[Records from a data collection]:
------------------------------------

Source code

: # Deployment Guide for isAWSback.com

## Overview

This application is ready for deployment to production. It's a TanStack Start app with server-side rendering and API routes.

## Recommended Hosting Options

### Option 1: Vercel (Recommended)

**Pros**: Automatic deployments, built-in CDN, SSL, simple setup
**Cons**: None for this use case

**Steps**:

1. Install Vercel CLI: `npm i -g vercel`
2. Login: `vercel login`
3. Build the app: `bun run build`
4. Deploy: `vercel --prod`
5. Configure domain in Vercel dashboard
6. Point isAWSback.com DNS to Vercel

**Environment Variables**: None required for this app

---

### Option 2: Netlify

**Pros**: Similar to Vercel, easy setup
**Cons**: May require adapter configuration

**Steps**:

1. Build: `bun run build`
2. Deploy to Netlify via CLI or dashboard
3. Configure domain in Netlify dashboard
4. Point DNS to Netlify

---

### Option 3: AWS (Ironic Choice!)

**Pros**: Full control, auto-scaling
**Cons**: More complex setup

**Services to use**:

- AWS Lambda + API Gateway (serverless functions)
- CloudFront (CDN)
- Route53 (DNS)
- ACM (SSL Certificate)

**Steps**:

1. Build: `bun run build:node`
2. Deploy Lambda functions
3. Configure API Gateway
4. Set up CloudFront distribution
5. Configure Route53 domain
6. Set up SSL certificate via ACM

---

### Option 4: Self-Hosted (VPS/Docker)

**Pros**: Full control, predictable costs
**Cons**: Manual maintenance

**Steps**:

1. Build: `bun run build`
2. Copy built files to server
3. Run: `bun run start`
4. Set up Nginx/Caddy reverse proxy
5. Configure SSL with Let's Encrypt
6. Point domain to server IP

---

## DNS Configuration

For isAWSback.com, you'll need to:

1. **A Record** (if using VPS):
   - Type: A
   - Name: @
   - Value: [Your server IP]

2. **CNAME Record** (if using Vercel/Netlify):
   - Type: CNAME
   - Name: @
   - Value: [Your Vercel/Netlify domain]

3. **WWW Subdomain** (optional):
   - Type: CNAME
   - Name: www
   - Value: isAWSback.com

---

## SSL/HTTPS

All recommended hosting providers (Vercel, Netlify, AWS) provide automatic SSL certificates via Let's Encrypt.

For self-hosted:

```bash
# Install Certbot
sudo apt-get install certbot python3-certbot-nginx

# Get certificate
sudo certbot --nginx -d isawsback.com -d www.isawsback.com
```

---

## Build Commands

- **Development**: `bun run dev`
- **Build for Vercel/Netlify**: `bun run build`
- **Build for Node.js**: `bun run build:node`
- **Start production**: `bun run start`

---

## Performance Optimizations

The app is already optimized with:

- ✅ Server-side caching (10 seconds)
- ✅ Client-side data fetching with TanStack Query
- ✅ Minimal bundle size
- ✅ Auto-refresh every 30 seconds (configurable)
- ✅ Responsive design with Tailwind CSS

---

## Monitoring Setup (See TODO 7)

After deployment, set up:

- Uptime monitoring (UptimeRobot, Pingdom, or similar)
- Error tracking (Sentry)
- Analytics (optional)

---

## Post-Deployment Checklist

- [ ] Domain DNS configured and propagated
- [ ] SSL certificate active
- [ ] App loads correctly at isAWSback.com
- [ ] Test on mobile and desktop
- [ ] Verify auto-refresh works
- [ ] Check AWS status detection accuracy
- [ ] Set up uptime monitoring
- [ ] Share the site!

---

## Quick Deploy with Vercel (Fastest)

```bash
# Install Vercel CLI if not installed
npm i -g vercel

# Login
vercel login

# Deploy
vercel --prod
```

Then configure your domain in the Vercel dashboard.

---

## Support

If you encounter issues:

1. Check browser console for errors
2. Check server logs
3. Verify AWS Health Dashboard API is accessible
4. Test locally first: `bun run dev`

------------------------------------

[WHAT NEEDS TO BE DONE]:
Among the records above, repeat exactly the line with "More complex setup", the line with "### Option 4: Self-Hosted (VPS/Docker)", and every line in between, and only those.

[WRITTEN SOLUTION]:
**Cons**: More complex setup

**Services to use**:

- AWS Lambda + API Gateway (serverless functions)
- CloudFront (CDN)
- Route53 (DNS)
- ACM (SSL Certificate)

**Steps**:

1. Build: `bun run build:node`
2. Deploy Lambda functions
3. Configure API Gateway
4. Set up CloudFront distribution
5. Configure Route53 domain
6. Set up SSL certificate via ACM

---

### Option 4: Self-Hosted (VPS/Docker)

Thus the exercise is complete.